Exercise inputs =>
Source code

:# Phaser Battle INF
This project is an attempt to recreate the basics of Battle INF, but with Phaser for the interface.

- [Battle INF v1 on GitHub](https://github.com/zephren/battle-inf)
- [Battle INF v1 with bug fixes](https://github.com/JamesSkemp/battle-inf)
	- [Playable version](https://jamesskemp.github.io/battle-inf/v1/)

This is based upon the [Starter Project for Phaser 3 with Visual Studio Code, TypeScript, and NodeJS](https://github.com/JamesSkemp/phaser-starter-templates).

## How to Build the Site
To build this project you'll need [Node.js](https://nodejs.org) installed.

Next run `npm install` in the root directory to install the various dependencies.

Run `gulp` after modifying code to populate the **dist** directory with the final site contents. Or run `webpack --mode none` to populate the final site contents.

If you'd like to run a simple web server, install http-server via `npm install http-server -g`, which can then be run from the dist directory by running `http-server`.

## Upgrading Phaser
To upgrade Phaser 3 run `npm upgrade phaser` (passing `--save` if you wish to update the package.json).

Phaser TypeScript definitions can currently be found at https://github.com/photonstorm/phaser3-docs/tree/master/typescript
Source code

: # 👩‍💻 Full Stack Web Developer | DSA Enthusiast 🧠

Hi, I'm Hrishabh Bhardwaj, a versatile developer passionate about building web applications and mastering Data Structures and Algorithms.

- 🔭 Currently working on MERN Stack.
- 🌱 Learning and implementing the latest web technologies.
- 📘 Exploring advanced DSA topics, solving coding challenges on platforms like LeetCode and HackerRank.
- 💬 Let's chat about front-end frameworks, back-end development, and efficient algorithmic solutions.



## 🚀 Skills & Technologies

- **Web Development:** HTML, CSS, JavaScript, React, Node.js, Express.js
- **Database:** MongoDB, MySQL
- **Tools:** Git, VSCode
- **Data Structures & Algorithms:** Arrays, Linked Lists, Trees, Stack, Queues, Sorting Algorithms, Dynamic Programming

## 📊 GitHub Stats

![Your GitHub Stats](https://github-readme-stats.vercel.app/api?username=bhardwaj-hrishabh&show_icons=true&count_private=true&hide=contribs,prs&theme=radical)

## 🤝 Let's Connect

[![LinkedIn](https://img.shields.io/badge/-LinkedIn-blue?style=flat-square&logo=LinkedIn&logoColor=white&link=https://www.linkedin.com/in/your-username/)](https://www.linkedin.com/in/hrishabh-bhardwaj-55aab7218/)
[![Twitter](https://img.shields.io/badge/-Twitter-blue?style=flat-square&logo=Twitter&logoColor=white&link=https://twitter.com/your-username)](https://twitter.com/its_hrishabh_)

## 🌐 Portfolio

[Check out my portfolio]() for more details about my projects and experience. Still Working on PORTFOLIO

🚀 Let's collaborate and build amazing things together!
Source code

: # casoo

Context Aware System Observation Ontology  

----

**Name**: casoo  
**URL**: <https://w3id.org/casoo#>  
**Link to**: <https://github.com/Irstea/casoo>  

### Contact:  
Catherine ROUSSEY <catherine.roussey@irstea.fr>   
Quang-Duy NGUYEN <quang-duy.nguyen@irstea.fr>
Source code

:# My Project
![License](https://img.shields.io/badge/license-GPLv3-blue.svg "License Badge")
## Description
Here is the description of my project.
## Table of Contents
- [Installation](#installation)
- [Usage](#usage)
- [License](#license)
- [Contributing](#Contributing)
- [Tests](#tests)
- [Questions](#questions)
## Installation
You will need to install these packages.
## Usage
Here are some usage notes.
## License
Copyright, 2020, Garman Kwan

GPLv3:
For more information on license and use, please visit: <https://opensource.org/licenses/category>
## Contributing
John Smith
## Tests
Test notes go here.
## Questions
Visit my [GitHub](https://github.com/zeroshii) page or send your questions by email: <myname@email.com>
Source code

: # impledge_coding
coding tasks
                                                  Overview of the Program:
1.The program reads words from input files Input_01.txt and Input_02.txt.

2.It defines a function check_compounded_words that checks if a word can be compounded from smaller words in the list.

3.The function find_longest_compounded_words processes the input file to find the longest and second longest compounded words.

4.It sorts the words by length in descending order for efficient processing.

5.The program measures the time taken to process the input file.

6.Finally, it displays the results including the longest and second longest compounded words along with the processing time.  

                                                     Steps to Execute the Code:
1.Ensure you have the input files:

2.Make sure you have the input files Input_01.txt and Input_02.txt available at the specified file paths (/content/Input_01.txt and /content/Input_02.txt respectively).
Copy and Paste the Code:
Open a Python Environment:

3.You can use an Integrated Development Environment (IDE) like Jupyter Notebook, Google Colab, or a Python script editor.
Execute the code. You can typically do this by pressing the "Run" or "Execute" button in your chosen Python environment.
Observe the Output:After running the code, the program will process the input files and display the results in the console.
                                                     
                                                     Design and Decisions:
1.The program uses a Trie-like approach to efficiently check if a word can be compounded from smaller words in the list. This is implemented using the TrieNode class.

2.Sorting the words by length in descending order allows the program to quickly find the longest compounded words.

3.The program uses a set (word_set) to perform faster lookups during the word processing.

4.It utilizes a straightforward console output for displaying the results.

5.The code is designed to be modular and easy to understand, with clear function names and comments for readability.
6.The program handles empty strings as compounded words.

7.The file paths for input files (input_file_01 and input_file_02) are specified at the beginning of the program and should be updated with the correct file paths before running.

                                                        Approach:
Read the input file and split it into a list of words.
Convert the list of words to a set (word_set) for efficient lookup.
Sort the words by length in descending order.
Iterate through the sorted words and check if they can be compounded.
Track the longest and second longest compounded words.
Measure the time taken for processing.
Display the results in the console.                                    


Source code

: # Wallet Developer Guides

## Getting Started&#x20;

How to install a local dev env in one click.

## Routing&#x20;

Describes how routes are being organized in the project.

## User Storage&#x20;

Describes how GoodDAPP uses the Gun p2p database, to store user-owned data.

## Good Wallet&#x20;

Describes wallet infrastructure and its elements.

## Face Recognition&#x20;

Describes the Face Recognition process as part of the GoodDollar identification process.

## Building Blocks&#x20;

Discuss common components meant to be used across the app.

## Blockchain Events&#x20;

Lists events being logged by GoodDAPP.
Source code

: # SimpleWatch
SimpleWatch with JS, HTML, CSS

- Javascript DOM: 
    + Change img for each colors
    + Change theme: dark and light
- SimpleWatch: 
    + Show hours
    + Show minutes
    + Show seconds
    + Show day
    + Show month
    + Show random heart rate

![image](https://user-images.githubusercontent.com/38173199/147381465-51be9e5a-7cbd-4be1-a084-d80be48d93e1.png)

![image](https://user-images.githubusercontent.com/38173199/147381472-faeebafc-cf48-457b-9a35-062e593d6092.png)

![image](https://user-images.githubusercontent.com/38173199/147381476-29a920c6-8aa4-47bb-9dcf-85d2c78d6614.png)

Work instruction => Above are some lines. Repeat exactly, and only, those from the line that has "Copy and Paste" through the line that has "Execute the code.".

Reply to the task =>
Copy and Paste the Code:
Open a Python Environment:

3.You can use an Integrated Development Environment (IDE) like Jupyter Notebook, Google Colab, or a Python script editor.
Execute the code. You can typically do this by pressing the "Run" or "Execute" button in your chosen Python environment.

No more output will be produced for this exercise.